Ah, yes the good of the party. Such a noble sentiment! We might even be able to believe that a prick as big as DeLay was being sincere, if he’d dropped out before the Republican primary, which was held last month! Then, another, presumably less prickish member of the GOP, might have had a better shot at the party’s nomination.
Instead, DeLay put his own vainglorious hope to retain his seat ahead of principle, party and the ideas he claims now to value. And, big shock, Republican voters in the district said they’d stick with the prick they know rather than a person who has at least the potential to be an honest representative. (So, we suppose, they deserve the pickle DeLay’s just handed them.)
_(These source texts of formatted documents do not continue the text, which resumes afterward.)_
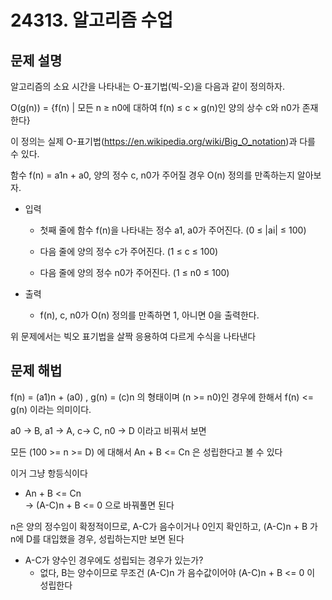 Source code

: # 24313. 알고리즘 수업

## 문제 설명

알고리즘의 소요 시간을 나타내는 O-표기법(빅-오)을 다음과 같이 정의하자.

O(g(n)) = {f(n) | 모든 n ≥ n0에 대하여 f(n) ≤ c × g(n)인 양의 상수 c와 n0가 존재한다}

이 정의는 실제 O-표기법(https://en.wikipedia.org/wiki/Big_O_notation)과 다를 수 있다.

함수 f(n) = a1n + a0, 양의 정수 c, n0가 주어질 경우 O(n) 정의를 만족하는지 알아보자.

- 입력
  - 첫째 줄에 함수 f(n)을 나타내는 정수 a1, a0가 주어진다. (0 ≤ |ai| ≤ 100)

  - 다음 줄에 양의 정수 c가 주어진다. (1 ≤ c ≤ 100)

  - 다음 줄에 양의 정수 n0가 주어진다. (1 ≤ n0 ≤ 100)

- 출력
  - f(n), c, n0가 O(n) 정의를 만족하면 1, 아니면 0을 출력한다.

위 문제에서는 빅오 표기법을 살짝 응용하여 다르게 수식을 나타낸다

## 문제 해법

f(n) = (a1)n + (a0) , g(n) = (c)n 의 형태이며 (n >= n0)인 경우에 한해서 f(n) <= g(n) 이라는 의미이다.

a0 -> B, a1 -> A, c-> C, n0 -> D 이라고 비꿔서 보면

모든 (100 >= n >= D) 에 대해서 An + B <= Cn 은 성립한다고 볼 수 있다

이거 그냥 항등식이다
- An + B <= Cn  
-> (A-C)n + B <= 0 으로 바꿔풀면 된다

n은 양의 정수임이 확정적이므로, A-C가 음수이거나 0인지 확인하고, (A-C)n + B 가 n에 D를 대입했을 경우, 성립하는지만 보면 된다

- A-C가 양수인 경우에도 성립되는 경우가 있는가?
  - 없다, B는 양수이므로 무조건 (A-C)n 가 음수값이어야 (A-C)n + B <= 0 이 성립한다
Don’t be fooled; this decision wasn’t motivated by anything other than the fact that DeLay knew he couldn’t win. He saw poll numbers showing that, or perhaps just realized that the Jack Abramoff scandal (which just ensnared a former top aide, Tony Rudy) was too much for him to overcome. (By the way, there’s a totally cute picture of DeLay and Abramoff together at DeLay’s annual golf outing in this month’s Vanity Fair. Check it out — it’s one for the scrapbook.)
Perhaps now, the GOP in Texas and Washington will see what the Republicans have become: People who love power more than anything else, and people who will do anything — regardless of the impact to the country, the Constitution, and their own constituents — to keep it. Perhaps now the reflexive, unflagging, rote loyalty to the GOP will end.
Yeah, we doubt it, too. The silver lining is, DeLay’s actions have harmed his party, and his ignominious end (assuming CNN is right) will end up helping Democrats in elections this year. DeLay may be gone, but he certainly shouldn’t be forgotten. Because, alas, his spirit lives on. And so, thank God, does DeLay’s criminal trial.